DELİLLERİN DEĞERLENDİRİLMESİ VE GEREKÇE:
Dava; hukuki niteliği itibariyle abonelik sözleşmesinden kaynaklı bakiye alacağa ilişkin başlatılan—– Esas sayılı icra takibine davalının yapmış olduğu itirazın İİK 67 maddesi gereğince iptali ile icra inkar tazminatı isteminden ibarettir.
Eldeki dava ilk olarak—–Esas sayılı dosya numarası ile görülmeye başlanmış, söz konusu Mahkemece——Karar sayılı dosyasından verilen görevsizlik kararı ile dosyanın mahkememize tevzi edildiği görülmüştür.

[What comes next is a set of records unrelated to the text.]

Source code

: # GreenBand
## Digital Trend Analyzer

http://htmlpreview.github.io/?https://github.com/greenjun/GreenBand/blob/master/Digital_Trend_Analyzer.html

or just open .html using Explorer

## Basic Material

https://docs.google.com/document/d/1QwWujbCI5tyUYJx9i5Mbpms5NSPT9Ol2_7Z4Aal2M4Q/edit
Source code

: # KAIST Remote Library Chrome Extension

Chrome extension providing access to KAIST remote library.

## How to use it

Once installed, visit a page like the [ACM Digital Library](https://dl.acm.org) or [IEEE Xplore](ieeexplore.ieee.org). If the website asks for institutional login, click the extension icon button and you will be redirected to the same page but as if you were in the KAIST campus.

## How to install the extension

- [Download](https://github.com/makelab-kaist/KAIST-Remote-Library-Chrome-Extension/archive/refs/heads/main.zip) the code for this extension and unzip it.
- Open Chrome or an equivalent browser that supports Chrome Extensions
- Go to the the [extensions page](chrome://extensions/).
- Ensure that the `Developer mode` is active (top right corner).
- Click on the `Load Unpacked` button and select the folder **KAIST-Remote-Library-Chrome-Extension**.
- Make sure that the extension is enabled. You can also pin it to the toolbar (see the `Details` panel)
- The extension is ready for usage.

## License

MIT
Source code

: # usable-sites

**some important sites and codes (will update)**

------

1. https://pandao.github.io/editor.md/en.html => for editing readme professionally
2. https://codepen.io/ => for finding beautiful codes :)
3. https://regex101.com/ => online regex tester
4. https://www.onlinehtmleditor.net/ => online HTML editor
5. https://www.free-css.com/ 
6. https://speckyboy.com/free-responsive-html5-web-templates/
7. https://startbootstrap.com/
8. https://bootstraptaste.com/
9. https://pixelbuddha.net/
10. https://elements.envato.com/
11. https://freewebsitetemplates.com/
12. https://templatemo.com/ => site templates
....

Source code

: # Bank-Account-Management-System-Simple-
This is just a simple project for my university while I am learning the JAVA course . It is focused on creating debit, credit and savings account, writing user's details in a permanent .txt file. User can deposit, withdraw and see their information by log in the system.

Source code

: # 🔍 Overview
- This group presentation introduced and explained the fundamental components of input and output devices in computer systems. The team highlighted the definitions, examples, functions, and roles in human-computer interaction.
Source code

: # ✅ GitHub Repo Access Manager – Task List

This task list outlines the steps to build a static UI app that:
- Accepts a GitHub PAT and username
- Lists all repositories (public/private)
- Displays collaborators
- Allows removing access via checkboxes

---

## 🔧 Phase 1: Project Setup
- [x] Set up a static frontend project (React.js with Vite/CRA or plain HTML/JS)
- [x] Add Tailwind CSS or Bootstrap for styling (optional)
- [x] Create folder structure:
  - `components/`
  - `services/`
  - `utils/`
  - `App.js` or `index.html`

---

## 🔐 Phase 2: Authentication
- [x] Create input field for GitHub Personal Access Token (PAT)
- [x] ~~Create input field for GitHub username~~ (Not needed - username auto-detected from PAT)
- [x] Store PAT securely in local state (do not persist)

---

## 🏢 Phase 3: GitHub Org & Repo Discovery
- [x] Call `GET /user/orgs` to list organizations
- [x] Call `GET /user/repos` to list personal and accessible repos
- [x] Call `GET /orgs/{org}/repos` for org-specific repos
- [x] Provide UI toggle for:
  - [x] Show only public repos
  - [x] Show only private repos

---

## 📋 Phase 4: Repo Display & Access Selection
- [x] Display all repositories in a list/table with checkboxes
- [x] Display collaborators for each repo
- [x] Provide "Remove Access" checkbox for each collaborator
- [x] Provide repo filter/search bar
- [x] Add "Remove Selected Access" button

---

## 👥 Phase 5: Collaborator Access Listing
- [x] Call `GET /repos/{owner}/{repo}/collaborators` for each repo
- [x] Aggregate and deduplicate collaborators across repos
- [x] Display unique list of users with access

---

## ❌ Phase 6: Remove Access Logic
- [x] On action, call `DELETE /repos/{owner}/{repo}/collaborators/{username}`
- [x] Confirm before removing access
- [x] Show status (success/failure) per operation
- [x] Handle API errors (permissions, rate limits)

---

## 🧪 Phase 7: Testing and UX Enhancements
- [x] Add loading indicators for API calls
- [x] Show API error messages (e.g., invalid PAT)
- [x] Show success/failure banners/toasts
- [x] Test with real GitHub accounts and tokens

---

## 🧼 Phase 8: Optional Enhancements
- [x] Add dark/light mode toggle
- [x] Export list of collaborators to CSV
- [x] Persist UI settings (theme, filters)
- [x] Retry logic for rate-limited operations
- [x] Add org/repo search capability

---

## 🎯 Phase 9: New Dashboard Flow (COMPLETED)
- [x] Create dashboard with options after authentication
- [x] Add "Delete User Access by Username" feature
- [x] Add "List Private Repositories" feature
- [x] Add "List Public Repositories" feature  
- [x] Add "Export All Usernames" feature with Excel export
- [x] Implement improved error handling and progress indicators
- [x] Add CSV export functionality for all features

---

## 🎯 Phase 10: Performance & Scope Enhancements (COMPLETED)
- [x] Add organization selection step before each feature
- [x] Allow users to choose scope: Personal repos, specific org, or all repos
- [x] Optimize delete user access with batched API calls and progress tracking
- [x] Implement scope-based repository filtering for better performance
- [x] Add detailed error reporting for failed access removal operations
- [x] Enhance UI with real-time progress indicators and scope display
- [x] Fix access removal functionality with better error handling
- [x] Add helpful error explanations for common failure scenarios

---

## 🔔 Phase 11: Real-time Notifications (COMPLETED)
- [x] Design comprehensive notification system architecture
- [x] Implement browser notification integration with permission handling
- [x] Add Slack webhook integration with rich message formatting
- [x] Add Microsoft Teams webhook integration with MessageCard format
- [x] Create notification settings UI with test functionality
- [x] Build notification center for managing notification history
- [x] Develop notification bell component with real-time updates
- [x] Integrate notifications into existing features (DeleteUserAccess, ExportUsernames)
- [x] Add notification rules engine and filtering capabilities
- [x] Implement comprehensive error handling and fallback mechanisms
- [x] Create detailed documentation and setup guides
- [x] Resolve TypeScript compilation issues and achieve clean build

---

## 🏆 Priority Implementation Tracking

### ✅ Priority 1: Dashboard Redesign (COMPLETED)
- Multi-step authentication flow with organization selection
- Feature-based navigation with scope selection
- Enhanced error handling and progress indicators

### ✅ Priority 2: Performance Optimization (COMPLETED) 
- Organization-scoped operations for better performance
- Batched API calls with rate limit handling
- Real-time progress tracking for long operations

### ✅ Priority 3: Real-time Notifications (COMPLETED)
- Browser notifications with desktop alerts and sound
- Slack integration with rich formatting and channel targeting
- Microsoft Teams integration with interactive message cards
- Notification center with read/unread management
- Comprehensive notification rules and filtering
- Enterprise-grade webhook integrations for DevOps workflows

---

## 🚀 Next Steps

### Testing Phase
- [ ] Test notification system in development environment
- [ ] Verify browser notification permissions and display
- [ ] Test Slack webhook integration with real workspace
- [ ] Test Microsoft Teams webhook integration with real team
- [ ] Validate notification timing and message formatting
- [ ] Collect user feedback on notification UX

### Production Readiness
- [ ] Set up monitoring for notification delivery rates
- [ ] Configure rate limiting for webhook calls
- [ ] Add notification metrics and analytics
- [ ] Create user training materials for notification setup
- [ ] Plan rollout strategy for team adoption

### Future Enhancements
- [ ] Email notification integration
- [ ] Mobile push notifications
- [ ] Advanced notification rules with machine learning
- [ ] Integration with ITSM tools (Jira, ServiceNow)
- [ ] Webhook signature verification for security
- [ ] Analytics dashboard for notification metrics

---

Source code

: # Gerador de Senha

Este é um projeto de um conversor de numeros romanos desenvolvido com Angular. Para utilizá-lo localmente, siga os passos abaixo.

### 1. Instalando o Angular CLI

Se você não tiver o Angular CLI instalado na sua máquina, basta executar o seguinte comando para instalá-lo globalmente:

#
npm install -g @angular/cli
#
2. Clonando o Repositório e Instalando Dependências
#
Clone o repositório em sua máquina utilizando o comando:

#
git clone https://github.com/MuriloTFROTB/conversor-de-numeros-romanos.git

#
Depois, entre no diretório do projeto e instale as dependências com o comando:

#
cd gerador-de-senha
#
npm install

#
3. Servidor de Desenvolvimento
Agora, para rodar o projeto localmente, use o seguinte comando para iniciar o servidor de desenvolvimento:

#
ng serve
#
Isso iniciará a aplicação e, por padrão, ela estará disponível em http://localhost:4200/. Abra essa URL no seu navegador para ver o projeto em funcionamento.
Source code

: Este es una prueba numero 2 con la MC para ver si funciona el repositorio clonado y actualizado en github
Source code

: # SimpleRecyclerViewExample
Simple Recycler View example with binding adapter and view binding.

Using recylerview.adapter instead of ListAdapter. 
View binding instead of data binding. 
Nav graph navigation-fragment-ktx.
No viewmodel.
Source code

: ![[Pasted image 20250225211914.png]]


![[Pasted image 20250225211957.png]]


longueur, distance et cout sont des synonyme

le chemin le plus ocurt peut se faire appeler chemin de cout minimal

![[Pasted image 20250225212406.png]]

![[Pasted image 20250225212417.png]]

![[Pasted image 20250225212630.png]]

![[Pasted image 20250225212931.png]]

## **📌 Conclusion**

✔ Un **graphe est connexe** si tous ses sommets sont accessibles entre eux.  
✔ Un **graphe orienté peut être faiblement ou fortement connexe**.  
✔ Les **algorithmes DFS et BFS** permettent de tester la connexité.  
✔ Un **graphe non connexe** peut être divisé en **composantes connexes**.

Görev dava şartı olup Mahkemece her aşamada re’sen nazara alınması gerektiğinden, öncelikle Mahkememizin görevli olup olmadığını tartışmak gerekmiştir.
Bilindiği gibi, bir davanın Ticaret Mahkemelerinde görülebilmesi için açılan davanın mutlak veya nisbi ticari davalardan olması gerekmektedir. Mutlak ticari davalar, 6102 sayılı TTK’nun 4. Maddesi uyarınca TTK’nda düzenlenmiş olan bütün hususlardan doğan davalar ile TTK’nun 4. Maddesinde belirtilen özel kanunlardaki davalardır. Nisbi ticari davalar ise, her iki tarafın tacir olduğu ve dava konusu uyuşmazlığın her iki tarafın ticari işletmesi ile ilgili olduğu davalardır. Öte yandan 6335 sayılı Kanunun 2. Maddesi ile 6102 Sayılı TTK.’nın 5. maddesinin 3 ve 4 nolu fıkraları değiştirilerek Ticaret Mahkemeleri ile Asliye Hukuk Mahkemeleri arasındaki iş bölümü ilişkisi görev ilişkisine dönüştürülmüştür ve görev hususu HMK’nun 114/c maddesi uyarınca dava şartlarından olup yargılamanın her aşamasında re’sen dikkate alınır. Eldeki dava, abonelik sözleşmesinden kaynaklı bakiye alacağa ilişkin başlatılan icra takibine davalının yapmış olduğu itirazın İİK 67 maddesi gereğince iptali ile icra inkar tazminatı istemi olduğundan mutlak ticari dava değildir. Bu durumda işbu dava bakımından nisbi ticari dava koşullarının araştırılıp değerlendirilmesi gerekmektedir.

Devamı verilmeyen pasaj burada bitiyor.